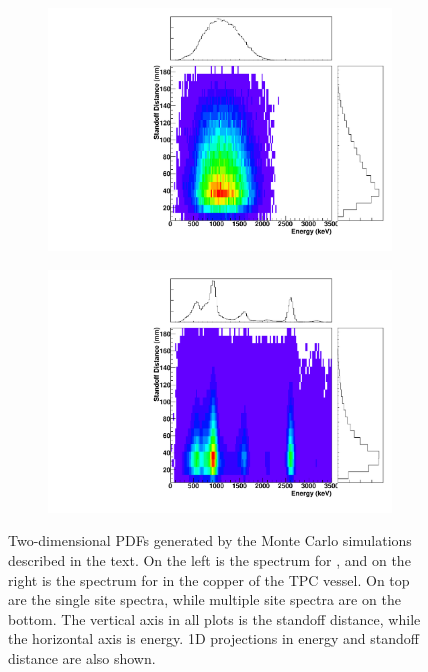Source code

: \documentclass[herrin-thesis.tex]{subfiles}
\begin{document}
\begin{figure}[htbp]
\begin{subfigure}[b]{0.48\textwidth}
	\end{subfigure}
	\begin{subfigure}[b]{0.48\textwidth}
	\centering
	\includegraphics[width=\textwidth]{./plots/PDFs/analysis_pdf_bb2n_ms.pdf}
	\end{subfigure}\hfill%
	\begin{subfigure}[b]{0.48\textwidth}
	\centering
	\includegraphics[width=\textwidth]{./plots/PDFs/analysis_pdf_AllVessel_Th232_ms.pdf}
	\end{subfigure}
\caption[Examples of 2D PDFs]{Two-dimensional PDFs generated by the Monte Carlo simulations described in the text. On the left is the spectrum for \twonu{}, and on the right is the spectrum for  in the copper of the TPC vessel. On top are the single site spectra, while multiple site spectra are on the bottom. The vertical axis in all plots is the standoff distance, while the horizontal axis is energy. 1D projections in energy and standoff distance are also shown.}
\label{fig:analysis_example_PDFs}
\end{figure}
\end{document}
__________________________________________________
◆ YOUR TASK ◆
Exclude the pictures and transcribe all of the entries exactly.

◆ RESPONSE ◆
Source code

: \documentclass[herrin-thesis.tex]{subfiles}
\begin{document}
\begin{figure}[htbp]
\begin{subfigure}[b]{0.48\textwidth}
	\end{subfigure}
	\begin{subfigure}[b]{0.48\textwidth}
	\centering
	\includegraphics[width=\textwidth]{./plots/PDFs/analysis_pdf_bb2n_ms.pdf}
	\end{subfigure}\hfill%
	\begin{subfigure}[b]{0.48\textwidth}
	\centering
	\includegraphics[width=\textwidth]{./plots/PDFs/analysis_pdf_AllVessel_Th232_ms.pdf}
	\end{subfigure}
\caption[Examples of 2D PDFs]{Two-dimensional PDFs generated by the Monte Carlo simulations described in the text. On the left is the spectrum for \twonu{}, and on the right is the spectrum for  in the copper of the TPC vessel. On top are the single site spectra, while multiple site spectra are on the bottom. The vertical axis in all plots is the standoff distance, while the horizontal axis is energy. 1D projections in energy and standoff distance are also shown.}
\label{fig:analysis_example_PDFs}
\end{figure}
\end{document}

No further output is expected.